# Is using /home as user home dir a security flaw?



## museur (May 18, 2020)

Does using the /home directory as user home directory create any security soft spot since Xorg and URxvt runs on root privilege?


----------



## SirDice (May 18, 2020)

museur said:


> Does using the /home directory as user home directory create any security soft spot since Xorg and URxvt runs on root privilege?


Why do you think it would be different if it was /usr/home? Why do you think this matters for the root user?


----------



## Deleted member 48958 (May 18, 2020)

museur said:


> Does using the /home directory as user home directory create any security soft spot since Xorg and URxvt runs on root privilege?


IMO, it's not a "security flaw", but just a bad practice.


----------



## Sevendogsbsd (May 18, 2020)

Why is using /home bad practice? I use /home<insert username here>, why is this different, or worse, than using /usr/home/<insert username here>?

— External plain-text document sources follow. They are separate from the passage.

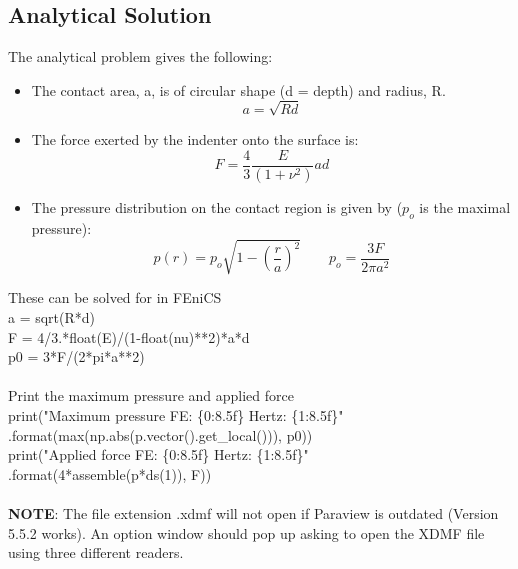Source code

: \documentclass[12pt,3p]{article}
\begin{document}
\subsection{Analytical Solution}
The analytical problem gives the following: 
\begin{itemize}
\item The contact area, a, is of circular shape (d = depth) and radius, R.
	\begin{equation*}
	a = \sqrt{Rd}
	\end{equation*}
\item The force exerted by the indenter onto the surface is:
	\begin{equation*}
	F = \frac{4}{3} \frac{E}{(1+ \nu^2)} ad
	\end{equation*}
\item The pressure distribution on the contact region is given by ($p_o$ is the maximal pressure):
	\begin{equation*}
	p(r) = p_o \sqrt{1 - (\frac{r}{a})^2} \quad \quad p_o = \frac{3F}{2 \pi a^2}
	\end{equation*}
\end{itemize}
These can be solved for in FEniCS \\
{\selectfont
a = sqrt(R*d) \\
F = 4/3.*float(E)/(1-float(nu)**2)*a*d \\
p0 = 3*F/(2*pi*a**2) \\ \\
}
Print the maximum pressure and applied force \\
{\selectfont
print("Maximum pressure FE: \{0:8.5f\} Hertz: \{1:8.5f\}" \\
\indent \indent.format(max(np.abs(p.vector().get\_local())), p0)) \\
print("Applied force FE: \{0:8.5f\} Hertz: \{1:8.5f\}" \\
\indent \indent .format(4*assemble(p*ds(1)), F)) \\ \\
}
\textbf{NOTE}: The file extension .xdmf will not open if Paraview is outdated (Version 5.5.2 works). An option window should pop up asking to open the XDMF file using three different readers. \\ \\
\end{document}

Root user has nothing to do with this, btw...


----------



## Deleted member 48958 (May 18, 2020)

I've answered if to understand his question literally.
He asked "Does using the /home directory as user home directory..."
So using /home, as user home directory -- is a bad practice.
But maybe it's just some kind of a language barrier, I don't know, TBH.


----------



## Sevendogsbsd (May 18, 2020)

Could be: OP is referring to the fact x11/xorg runs setuid (?) I think I am saying that correctly - it actually has root perms but perms are set so normal user can execute. No clue what the reference to x11/rxvt-unicode is...


----------



## museur (May 18, 2020)

Sevendogsbsd said:


> Could be: OP is referring to the fact x11/xorg runs setuid (?) I think I am saying that correctly - it actually has root perms but perms are set so normal user can execute. No clue what the reference to x11/rxvt-unicode is...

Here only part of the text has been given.